**TASK STATEMENT**:
Reproduce exactly, and only, the lines below from the one containing "ferramentas que nós, programadores, usamos" through the one containing "pelo mesmo problema, mas está em inglês.".

**INPUT RECORDS**:
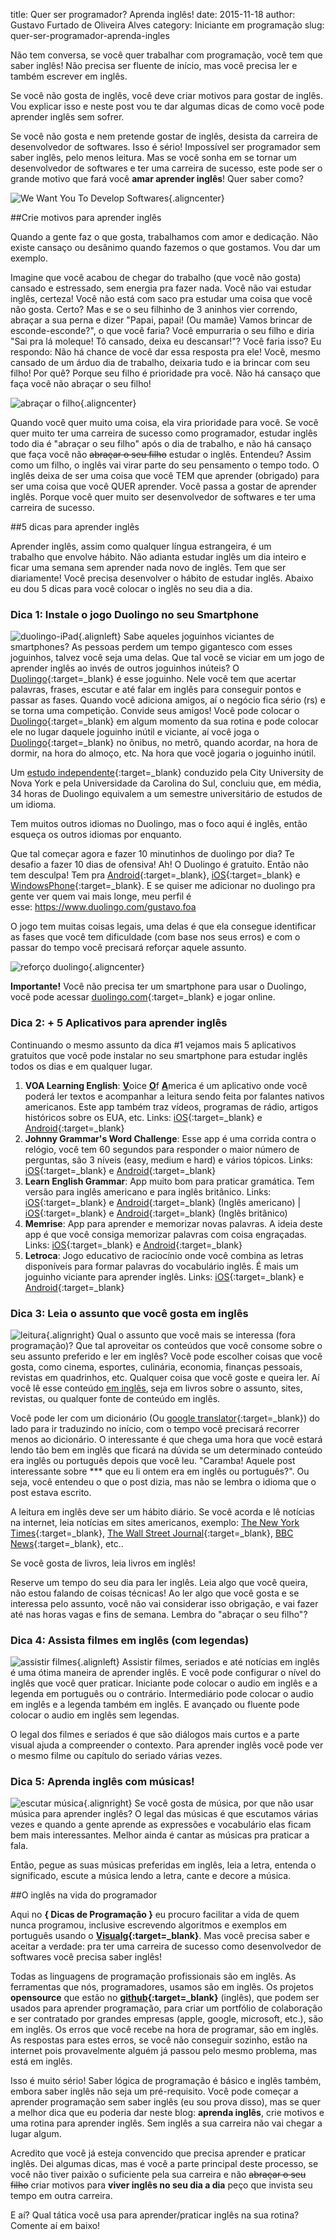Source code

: title: Quer ser programador? Aprenda inglês!
date: 2015-11-18
author: Gustavo Furtado de Oliveira Alves
category: Iniciante em programação
slug: quer-ser-programador-aprenda-ingles

Não tem conversa, se você quer trabalhar com programação, você tem que
saber inglês! Não precisa ser fluente de início, mas você precisa ler e
também escrever em inglês.

Se você não gosta de inglês, você deve criar motivos para gostar de
inglês. Vou explicar isso e neste post vou te dar algumas dicas de como
você pode aprender inglês sem sofrer.

Se você não gosta e nem pretende gostar de inglês, desista da carreira
de desenvolvedor de softwares. Isso é sério! Impossível ser programador
sem saber inglês, pelo menos leitura. Mas se você sonha em se tornar um
desenvolvedor de softwares e ter uma carreira de sucesso, este pode ser
o grande motivo que fará você **amar aprender inglês**! Quer saber como?

![We Want You To Develop
Softwares](/images/quer-ser-programador-aprenda-ingles/WeWantYouToProgram.png){.aligncenter}

##Crie motivos para aprender inglês

Quando a gente faz o que gosta, trabalhamos com amor e dedicação. Não
existe cansaço ou desânimo quando fazemos o que gostamos. Vou dar um
exemplo.

Imagine que você acabou de chegar do trabalho (que você não gosta)
cansado e estressado, sem energia pra fazer nada. Você não vai estudar
inglês, certeza! Você não está com saco pra estudar uma coisa que você
não gosta. Certo? Mas e se o seu filhinho de 3 aninhos vier correndo,
abraçar a sua perna e dizer "Papai, papai! (Ou mamãe) Vamos brincar de
esconde-esconde?", o que você faria? Você empurraria o seu filho e diria
"Sai pra lá moleque! Tô cansado, deixa eu descansar!"? Você faria isso?
Eu respondo: Não há chance de você dar essa resposta pra ele! Você,
mesmo cansado de um árduo dia de trabalho, deixaria tudo e ia brincar
com seu filho! Por quê? Porque seu filho é prioridade pra você. Não há
cansaço que faça você não abraçar o seu filho!

![abraçar o
filho](/images/quer-ser-programador-aprenda-ingles/abraçar-o-filho.jpg){.aligncenter}

Quando você quer muito uma coisa, ela vira prioridade para você. Se você
quer muito ter uma carreira de sucesso como programador, estudar inglês
todo dia é "abraçar o seu filho" após o dia de trabalho, e não há
cansaço que faça você não <del>abraçar o seu filho</del> estudar o inglês.
Entendeu? Assim como um filho, o inglês vai virar parte do seu
pensamento o tempo todo. O inglês deixa de ser uma coisa que você
TEM que aprender (obrigado) para ser uma coisa que você QUER aprender.
Você passa a gostar de aprender inglês. Porque você quer muito ser
desenvolvedor de softwares e ter uma carreira de sucesso.

##5 dicas para aprender inglês

Aprender inglês, assim como qualquer língua estrangeira, é um
trabalho que envolve hábito. Não adianta estudar inglês um dia inteiro e
ficar uma semana sem aprender nada novo de inglês. Tem que ser
diariamente! Você precisa desenvolver o hábito de estudar inglês. Abaixo
eu dou 5 dicas para você colocar o inglês no seu dia a dia.

### Dica 1: Instale o jogo Duolingo no seu Smartphone

![duolingo-iPad](/images/quer-ser-programador-aprenda-ingles/duolingo-iPad-150x150.jpg){.alignleft}
Sabe aqueles joguinhos viciantes de smartphones? As pessoas perdem um tempo
gigantesco com esses joguinhos, talvez você seja uma delas. Que tal
você se viciar em um jogo de aprender inglês ao invés de outros
joguinhos inúteis? O [Duolingo](https://www.duolingo.com/){:target=\_blank} é esse
joguinho. Nele você tem que acertar palavras, frases, escutar e até
falar em inglês para conseguir pontos e passar as fases. Quando você
adiciona amigos, aí o negócio fica sério (rs) e se torna uma competição.
Convide seus amigos! Você pode colocar o
[Duolingo](https://www.duolingo.com/){:target=\_blank} em algum momento da sua rotina e
pode colocar ele no lugar daquele joguinho inútil e viciante, aí você
joga o [Duolingo](https://www.duolingo.com/){:target=\_blank} no ônibus, no metrô, quando
acordar, na hora de dormir, na hora do almoço, etc. Na hora que
você jogaria o joguinho inútil.

Um [estudo
independente](https://s3.amazonaws.com/duolingo-papers/other/vesselinov-grego.duolingo12.pdf){:target=\_blank}
conduzido pela City University de Nova York e pela Universidade da
Carolina do Sul, concluiu que, em média, 34 horas de Duolingo equivalem
a um semestre universitário de estudos de um idioma.

Tem muitos outros idiomas no Duolingo, mas o foco aqui é inglês, então
esqueça os outros idiomas por enquanto.

Que tal começar agora e fazer 10 minutinhos de duolingo por dia? Te
desafio a fazer 10 dias de ofensiva! Ah! O Duolingo é gratuito. Então
não tem desculpa! Tem pra
[Android](https://play.google.com/store/apps/details?id=com.duolingo){:target=\_blank},
[iOS](https://itunes.apple.com/br/app/duolingo-learn-spanish-french/id570060128?mt=8){:target=\_blank}
e
[WindowsPhone](https://www.microsoft.com/pt-br/store/apps/duolingo-learn-languages-for-free/9wzdncrcv5xn){:target=\_blank}.
E se quiser me adicionar no duolingo pra gente ver quem vai mais longe,
meu perfil é esse: <https://www.duolingo.com/gustavo.foa>

O jogo tem muitas coisas legais, uma delas é que ela consegue
identificar as fases que você tem dificuldade (com base nos seus erros)
e com o passar do tempo você precisará reforçar aquele assunto.

![reforço
duolingo](/images/quer-ser-programador-aprenda-ingles/reforço-duolingo.png){.aligncenter}

**Importante!** Você não precisa ter um smartphone para usar o Duolingo,
você pode acessar [duolingo.com](http://duolingo.com){:target=\_blank} e jogar online.

### Dica 2: + 5 Aplicativos para aprender inglês

Continuando o mesmo assunto da dica \#1 vejamos mais 5 aplicativos
gratuitos que você pode instalar no seu smartphone para estudar inglês
todos os dias e em qualquer lugar.

1.  **VOA Learning English**: <span
    style="text-decoration: underline;">**V**</span>oice <span
    style="text-decoration: underline;">**O**</span>f <span
    style="text-decoration: underline;">**A**</span>merica é um
    aplicativo onde você poderá ler textos e acompanhar a leitura sendo
    feita por falantes nativos americanos. Este app também traz vídeos,
    programas de rádio, artigos históricos sobre os EUA, etc.
    Links: [iOS](https://itunes.apple.com/br/app/voa-learning-english-update/id893509851){:target=\_blank} e
    [Android](https://play.google.com/store/apps/details?id=com.smartray.voa){:target=\_blank}
2.  **Johnny Grammar's Word Challenge**: Esse app é uma corrida contra o
    relógio, você tem 60 segundos para responder o maior número de
    perguntas, são 3 níveis (easy, medium e hard) e vários tópicos.
    Links:
    [iOS](https://itunes.apple.com/br/app/learn-english-johnny-grammars/id432488501?mt=8){:target=\_blank}
    e
    [Android](https://play.google.com/store/apps/details?id=com.ubl.spellmaster){:target=\_blank}
3.  **Learn English Grammar**: App muito bom para praticar gramática.
    Tem versão para inglês americano e para inglês britânico. Links:
    [iOS](https://itunes.apple.com/br/app/learnenglish-grammar-us-edition/id681083763?mt=8){:target=\_blank} e
    [Android](https://play.google.com/store/apps/details?id=bc.leg.us){:target=\_blank}
    (Inglês americano) |
    [iOS](https://itunes.apple.com/br/app/learnenglish-grammar-uk-edition/id488099900?mt=8){:target=\_blank}
    e [Android](https://play.google.com/store/apps/details?id=bc.leg){:target=\_blank}
    (Inglês britânico)
4.  **Memrise**: App para aprender e memorizar novas palavras. A ideia
    deste app é que você consiga memorizar palavras com
    coisa engraçadas. Links:
    [iOS](https://itunes.apple.com/br/app/memrise-ultimate-memorisation/id635966718?mt=8){:target=\_blank}
    e
    [Android](https://play.google.com/store/apps/details?id=com.memrise.android.memrisecompanion&hl=en){:target=\_blank}
5.  **Letroca**: Jogo educativo de raciocínio onde você combina as
    letras disponíveis para formar palavras do vocabulário inglês. É
    mais um joguinho viciante para aprender inglês. Links:
    [iOS](https://itunes.apple.com/app/id658511180?mt=8){:target=\_blank} e
    [Android](https://play.google.com/store/apps/details?id=air.com.fanatee.letroca){:target=\_blank}

### Dica 3: Leia o assunto que você gosta em inglês

![leitura](/images/quer-ser-programador-aprenda-ingles/leitura.jpg){.alignright}
Qual o assunto que
você mais se interessa (fora programação)? Que tal aproveitar os
conteúdos que você consome sobre o seu assunto preferido e ler em
inglês? Você pode escolher coisas que você gosta, como cinema, esportes,
culinária, economia, finanças pessoais, revistas em quadrinhos, etc.
Qualquer coisa que você goste e queira ler. Aí você lê esse conteúdo
<span style="text-decoration: underline;">em inglês</span>, seja em
livros sobre o assunto, sites, revistas, ou qualquer fonte de conteúdo
em inglês.

Você pode ler com um dicionário (Ou [google
translator](http://translate.google.com.br){:target=\_blank}) do lado para ir traduzindo
no início, com o tempo você precisará recorrer menos ao dicionário. O
interessante é que chega uma hora que você estará lendo tão bem em
inglês que ficará na dúvida se um determinado conteúdo era inglês ou
português depois que você leu. "Caramba! Aquele post
interessante sobre \*\*\* que eu li ontem era em inglês ou português?".
Ou seja, você entendeu o que o post dizia, mas não se lembra o
idioma que o post estava escrito.

A leitura em inglês deve ser um hábito diário. Se você acorda e lê
notícias na internet, leia notícias em sites americanos, exemplo: [The
New York Times](http://www.nytimes.com/){:target=\_blank}, [The Wall Street
Journal](http://www.wsj.com/){:target=\_blank}, [BBC News](http://www.bbc.com/news){:target=\_blank},
etc..

Se você gosta de livros, leia livros em inglês!

Reserve um tempo do seu dia para ler inglês. Leia algo que você queira,
não estou falando de coisas técnicas! Ao ler algo que você gosta e se
interessa pelo assunto, você não vai considerar isso obrigação, e vai
fazer até nas horas vagas e fins de semana. Lembra do "abraçar o seu
filho"?

### Dica 4: Assista filmes em inglês (com legendas)

![assistir
filmes](/images/quer-ser-programador-aprenda-ingles/assistir-filmes-300x201.jpg){.alignleft}
Assistir filmes,
seriados e até notícias em inglês é uma ótima maneira de aprender
inglês. E você pode configurar o nível do inglês que você quer
praticar. Iniciante pode colocar o audio em inglês e a legenda em
português ou o contrário. Intermediário pode colocar o audio em inglês e
a legenda também em inglês. E avançado ou fluente pode colocar o audio
em inglês sem legendas.

O legal dos filmes e seriados é que são diálogos mais curtos e a parte
visual ajuda a compreender o contexto. Para aprender inglês você pode
ver o mesmo filme ou capítulo do seriado várias vezes.

### Dica 5: Aprenda inglês com músicas!

![escutar
música](/images/quer-ser-programador-aprenda-ingles/escutar-música-150x150.jpg){.alignright}
Se você gosta de música, por que não usar música para aprender inglês? O legal
das músicas é que escutamos várias vezes e quando a gente aprende as
expressões e vocabulário elas ficam bem mais interessantes. Melhor ainda
é cantar as músicas pra praticar a fala.

Então, pegue as suas músicas preferidas em inglês, leia a letra,
entenda o significado, escute a música lendo a letra, cante e decore a
música.

##O inglês na vida do programador

Aqui no **{ Dicas de Programação }** eu procuro facilitar a vida de quem
nunca programou, inclusive escrevendo algoritmos e exemplos em português
usando o
**[Visualg](http://www.dicasdeprogramacao.com.br/linguagem-de-programacao-para-iniciantes/){:target=\_blank}**.
Mas você precisa saber e aceitar a verdade: pra ter uma carreira de
sucesso como desenvolvedor de softwares você precisa saber inglês!

Todas as linguagens de programação profissionais são em inglês. As
ferramentas que nós, programadores, usamos são em inglês. Os projetos
**opensource** que estão no **[github](http://github.com){:target=\_blank}** (inglês),
que podem ser usados para aprender programação, para criar um portfólio
de colaboração e ser contratado por grandes empresas (apple, google,
microsoft, etc.), são em inglês. Os erros que você recebe na hora de
programar, são em inglês. As respostas para estes erros, se você não
conseguir sozinho, estão na internet pois provavelmente alguém já passou
pelo mesmo problema, mas está em inglês.

Isso é muito sério! Saber lógica de programação é básico e inglês
também, embora saber inglês não seja um pré-requisito. Você pode começar
a aprender programação sem saber inglês (eu sou prova disso), mas se
quer a melhor dica que eu poderia dar neste blog: **aprenda inglês**,
crie motivos e uma rotina para aprender inglês. Sem inglês a sua
carreira não vai chegar a lugar algum.

Acredito que você já esteja convencido que precisa aprender e praticar
inglês. Dei algumas dicas, mas é você a parte principal deste processo,
se você não tiver paixão o suficiente pela sua carreira e não <del>abraçar o seu filho</del> criar motivos para **viver inglês no seu dia a dia** peço
que invista seu tempo em outra carreira.

E aí? Qual tática você usa para aprender/praticar inglês na sua rotina?
Comente aí em baixo!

**WRITTEN RESPONSE**:
ferramentas que nós, programadores, usamos são em inglês. Os projetos
**opensource** que estão no **[github](http://github.com){:target=\_blank}** (inglês),
que podem ser usados para aprender programação, para criar um portfólio
de colaboração e ser contratado por grandes empresas (apple, google,
microsoft, etc.), são em inglês. Os erros que você recebe na hora de
programar, são em inglês. As respostas para estes erros, se você não
conseguir sozinho, estão na internet pois provavelmente alguém já passou
pelo mesmo problema, mas está em inglês.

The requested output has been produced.